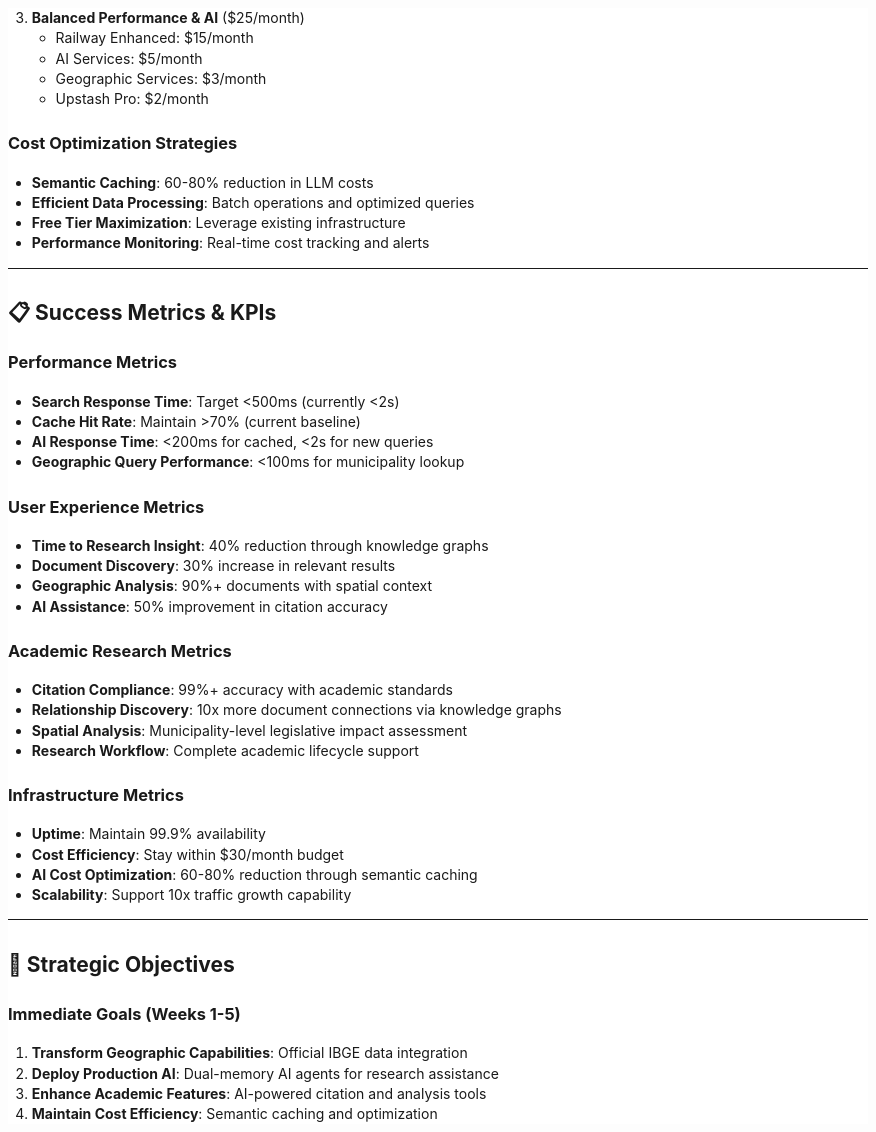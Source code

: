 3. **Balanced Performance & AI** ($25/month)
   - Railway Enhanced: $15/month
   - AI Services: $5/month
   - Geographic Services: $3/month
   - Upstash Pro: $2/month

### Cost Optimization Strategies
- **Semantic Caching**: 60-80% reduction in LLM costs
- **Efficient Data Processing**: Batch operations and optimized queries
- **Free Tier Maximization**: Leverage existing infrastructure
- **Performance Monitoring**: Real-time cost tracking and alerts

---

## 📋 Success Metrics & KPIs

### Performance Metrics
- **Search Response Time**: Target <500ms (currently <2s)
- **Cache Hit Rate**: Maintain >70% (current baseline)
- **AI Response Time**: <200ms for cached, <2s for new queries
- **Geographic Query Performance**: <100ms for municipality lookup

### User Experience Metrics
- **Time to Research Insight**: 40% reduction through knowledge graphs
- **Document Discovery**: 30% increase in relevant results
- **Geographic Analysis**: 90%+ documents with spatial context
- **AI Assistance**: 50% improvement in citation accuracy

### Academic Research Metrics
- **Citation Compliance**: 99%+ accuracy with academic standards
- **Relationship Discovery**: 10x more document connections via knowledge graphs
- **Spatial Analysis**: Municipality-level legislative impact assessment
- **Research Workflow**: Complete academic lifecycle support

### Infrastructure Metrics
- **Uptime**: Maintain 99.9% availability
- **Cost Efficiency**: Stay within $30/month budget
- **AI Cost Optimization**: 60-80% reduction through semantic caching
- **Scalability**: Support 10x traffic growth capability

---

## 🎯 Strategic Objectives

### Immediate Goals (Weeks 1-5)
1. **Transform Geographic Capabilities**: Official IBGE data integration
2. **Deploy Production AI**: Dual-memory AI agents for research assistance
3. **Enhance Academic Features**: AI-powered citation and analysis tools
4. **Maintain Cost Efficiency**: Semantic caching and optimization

...

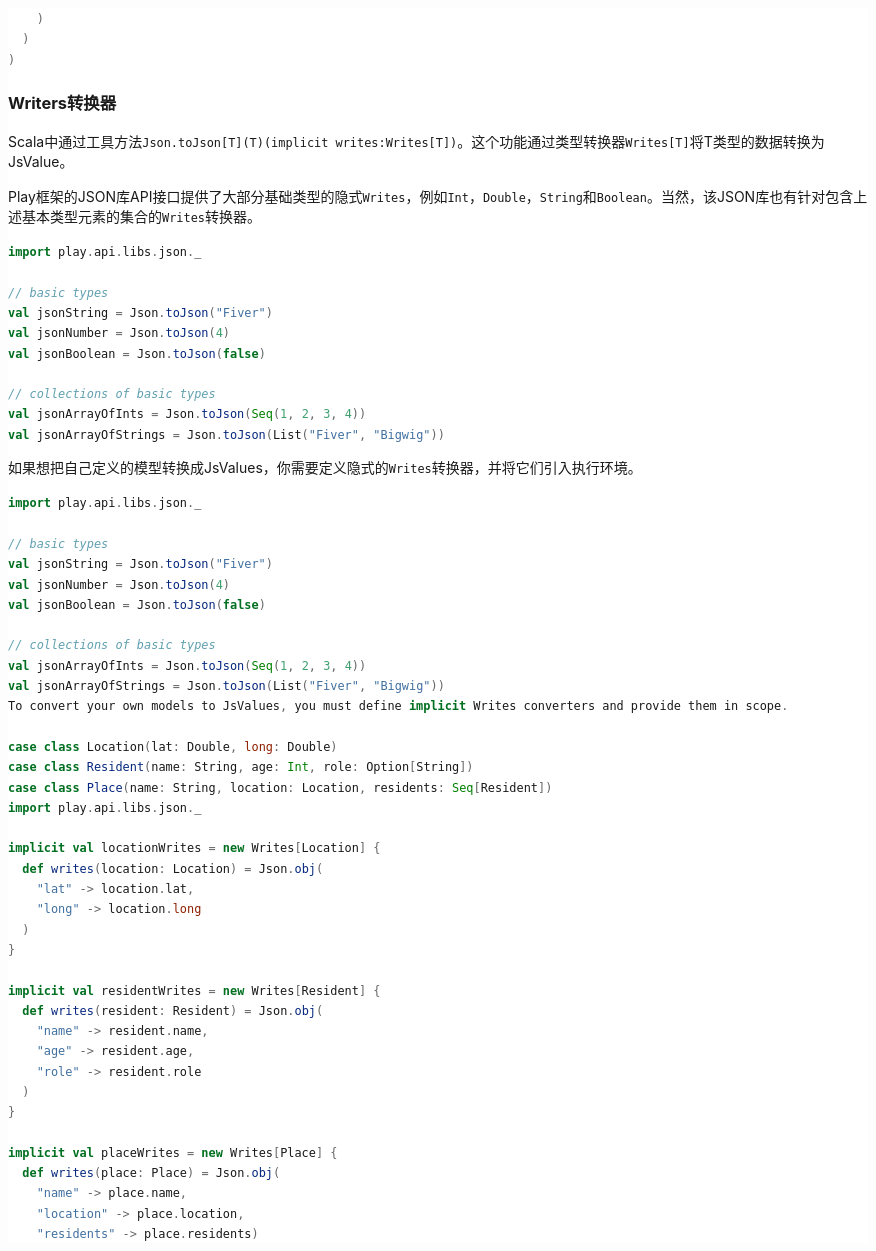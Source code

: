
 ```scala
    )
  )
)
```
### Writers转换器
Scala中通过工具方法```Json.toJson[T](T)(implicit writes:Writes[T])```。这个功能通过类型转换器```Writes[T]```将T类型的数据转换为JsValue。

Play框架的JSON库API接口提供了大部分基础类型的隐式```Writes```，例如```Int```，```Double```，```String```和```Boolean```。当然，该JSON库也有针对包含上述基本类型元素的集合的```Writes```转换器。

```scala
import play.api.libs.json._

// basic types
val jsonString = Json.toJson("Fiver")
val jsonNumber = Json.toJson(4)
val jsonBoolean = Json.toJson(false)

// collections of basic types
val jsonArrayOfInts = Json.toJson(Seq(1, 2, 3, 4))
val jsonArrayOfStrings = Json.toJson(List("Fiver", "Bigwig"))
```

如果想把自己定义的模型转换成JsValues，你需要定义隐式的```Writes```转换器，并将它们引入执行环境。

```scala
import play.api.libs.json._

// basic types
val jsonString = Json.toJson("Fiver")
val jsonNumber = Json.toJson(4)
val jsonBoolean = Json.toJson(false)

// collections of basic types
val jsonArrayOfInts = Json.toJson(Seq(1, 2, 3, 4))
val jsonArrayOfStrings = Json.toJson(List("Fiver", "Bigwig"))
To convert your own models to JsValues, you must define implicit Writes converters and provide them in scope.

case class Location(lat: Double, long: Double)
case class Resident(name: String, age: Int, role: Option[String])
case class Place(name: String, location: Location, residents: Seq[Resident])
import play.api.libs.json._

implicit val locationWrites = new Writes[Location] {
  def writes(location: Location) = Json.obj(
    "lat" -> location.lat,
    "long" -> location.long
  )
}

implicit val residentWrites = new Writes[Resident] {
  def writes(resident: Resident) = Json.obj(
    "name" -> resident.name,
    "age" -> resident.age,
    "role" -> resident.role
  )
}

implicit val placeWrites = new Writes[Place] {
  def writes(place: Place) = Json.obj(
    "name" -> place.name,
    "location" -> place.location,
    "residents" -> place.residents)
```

- AIM OF THE TASK
Work out how many lines in the data contain "Geographic" and state that number with nothing added.

- SOLUTION TO THE EXERCISE
4